Task prompt: Repeat the following data exactly, omitting pictures.

Task inputs:

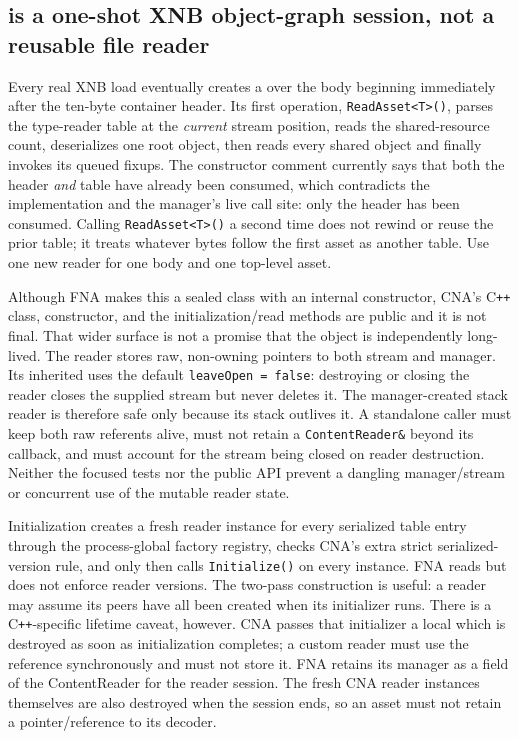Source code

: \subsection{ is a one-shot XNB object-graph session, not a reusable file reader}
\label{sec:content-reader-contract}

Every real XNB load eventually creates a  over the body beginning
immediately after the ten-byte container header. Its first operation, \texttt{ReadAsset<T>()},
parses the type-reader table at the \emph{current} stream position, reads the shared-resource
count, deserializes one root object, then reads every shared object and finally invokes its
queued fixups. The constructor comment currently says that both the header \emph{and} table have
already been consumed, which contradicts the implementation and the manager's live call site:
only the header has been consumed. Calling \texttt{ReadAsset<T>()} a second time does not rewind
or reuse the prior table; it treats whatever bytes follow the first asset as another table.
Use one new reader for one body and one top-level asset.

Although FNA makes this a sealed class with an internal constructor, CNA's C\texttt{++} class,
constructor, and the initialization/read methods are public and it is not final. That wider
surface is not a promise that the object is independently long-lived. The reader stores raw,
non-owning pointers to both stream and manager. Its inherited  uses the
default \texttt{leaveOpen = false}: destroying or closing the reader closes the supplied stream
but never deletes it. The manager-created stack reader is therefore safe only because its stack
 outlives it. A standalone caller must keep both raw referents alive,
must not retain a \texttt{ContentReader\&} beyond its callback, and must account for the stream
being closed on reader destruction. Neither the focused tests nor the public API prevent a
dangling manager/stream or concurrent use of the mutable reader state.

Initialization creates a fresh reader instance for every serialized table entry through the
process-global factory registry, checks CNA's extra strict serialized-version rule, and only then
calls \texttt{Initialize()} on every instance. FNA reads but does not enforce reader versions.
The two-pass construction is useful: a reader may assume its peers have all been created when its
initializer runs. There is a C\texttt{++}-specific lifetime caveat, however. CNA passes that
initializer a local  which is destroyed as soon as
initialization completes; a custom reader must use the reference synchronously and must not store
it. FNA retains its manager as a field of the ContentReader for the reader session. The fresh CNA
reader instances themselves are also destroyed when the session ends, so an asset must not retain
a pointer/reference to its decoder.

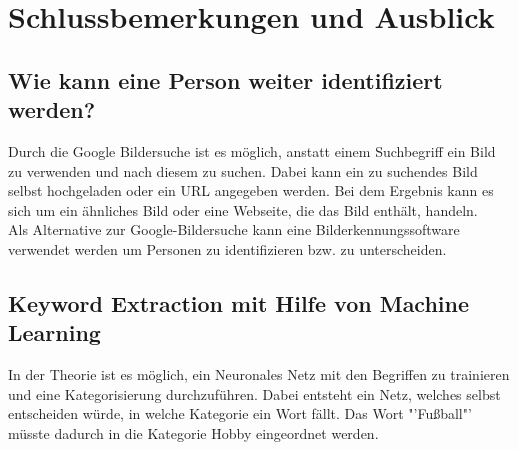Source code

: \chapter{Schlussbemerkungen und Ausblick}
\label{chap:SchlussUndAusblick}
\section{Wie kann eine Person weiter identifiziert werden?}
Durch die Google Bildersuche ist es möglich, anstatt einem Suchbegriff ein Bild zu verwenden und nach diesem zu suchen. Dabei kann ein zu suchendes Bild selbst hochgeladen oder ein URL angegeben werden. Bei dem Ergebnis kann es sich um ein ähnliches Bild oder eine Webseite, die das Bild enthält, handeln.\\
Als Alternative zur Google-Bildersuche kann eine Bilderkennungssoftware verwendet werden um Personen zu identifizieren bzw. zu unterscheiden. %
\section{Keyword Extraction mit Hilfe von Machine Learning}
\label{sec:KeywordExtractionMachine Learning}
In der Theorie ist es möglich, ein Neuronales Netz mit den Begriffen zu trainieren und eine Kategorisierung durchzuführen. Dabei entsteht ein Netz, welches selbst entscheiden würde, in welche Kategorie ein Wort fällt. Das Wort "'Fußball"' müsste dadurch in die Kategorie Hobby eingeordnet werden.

Written solution:
Source code

: \subsection{ is a one-shot XNB object-graph session, not a reusable file reader}
\label{sec:content-reader-contract}

Every real XNB load eventually creates a  over the body beginning
immediately after the ten-byte container header. Its first operation, \texttt{ReadAsset<T>()},
parses the type-reader table at the \emph{current} stream position, reads the shared-resource
count, deserializes one root object, then reads every shared object and finally invokes its
queued fixups. The constructor comment currently says that both the header \emph{and} table have
already been consumed, which contradicts the implementation and the manager's live call site:
only the header has been consumed. Calling \texttt{ReadAsset<T>()} a second time does not rewind
or reuse the prior table; it treats whatever bytes follow the first asset as another table.
Use one new reader for one body and one top-level asset.

Although FNA makes this a sealed class with an internal constructor, CNA's C\texttt{++} class,
constructor, and the initialization/read methods are public and it is not final. That wider
surface is not a promise that the object is independently long-lived. The reader stores raw,
non-owning pointers to both stream and manager. Its inherited  uses the
default \texttt{leaveOpen = false}: destroying or closing the reader closes the supplied stream
but never deletes it. The manager-created stack reader is therefore safe only because its stack
 outlives it. A standalone caller must keep both raw referents alive,
must not retain a \texttt{ContentReader\&} beyond its callback, and must account for the stream
being closed on reader destruction. Neither the focused tests nor the public API prevent a
dangling manager/stream or concurrent use of the mutable reader state.

Initialization creates a fresh reader instance for every serialized table entry through the
process-global factory registry, checks CNA's extra strict serialized-version rule, and only then
calls \texttt{Initialize()} on every instance. FNA reads but does not enforce reader versions.
The two-pass construction is useful: a reader may assume its peers have all been created when its
initializer runs. There is a C\texttt{++}-specific lifetime caveat, however. CNA passes that
initializer a local  which is destroyed as soon as
initialization completes; a custom reader must use the reference synchronously and must not store
it. FNA retains its manager as a field of the ContentReader for the reader session. The fresh CNA
reader instances themselves are also destroyed when the session ends, so an asset must not retain
a pointer/reference to its decoder.

Source code

: \chapter{Schlussbemerkungen und Ausblick}
\label{chap:SchlussUndAusblick}
\section{Wie kann eine Person weiter identifiziert werden?}
Durch die Google Bildersuche ist es möglich, anstatt einem Suchbegriff ein Bild zu verwenden und nach diesem zu suchen. Dabei kann ein zu suchendes Bild selbst hochgeladen oder ein URL angegeben werden. Bei dem Ergebnis kann es sich um ein ähnliches Bild oder eine Webseite, die das Bild enthält, handeln.\\
Als Alternative zur Google-Bildersuche kann eine Bilderkennungssoftware verwendet werden um Personen zu identifizieren bzw. zu unterscheiden. %
\section{Keyword Extraction mit Hilfe von Machine Learning}
\label{sec:KeywordExtractionMachine Learning}
In der Theorie ist es möglich, ein Neuronales Netz mit den Begriffen zu trainieren und eine Kategorisierung durchzuführen. Dabei entsteht ein Netz, welches selbst entscheiden würde, in welche Kategorie ein Wort fällt. Das Wort "'Fußball"' müsste dadurch in die Kategorie Hobby eingeordnet werden.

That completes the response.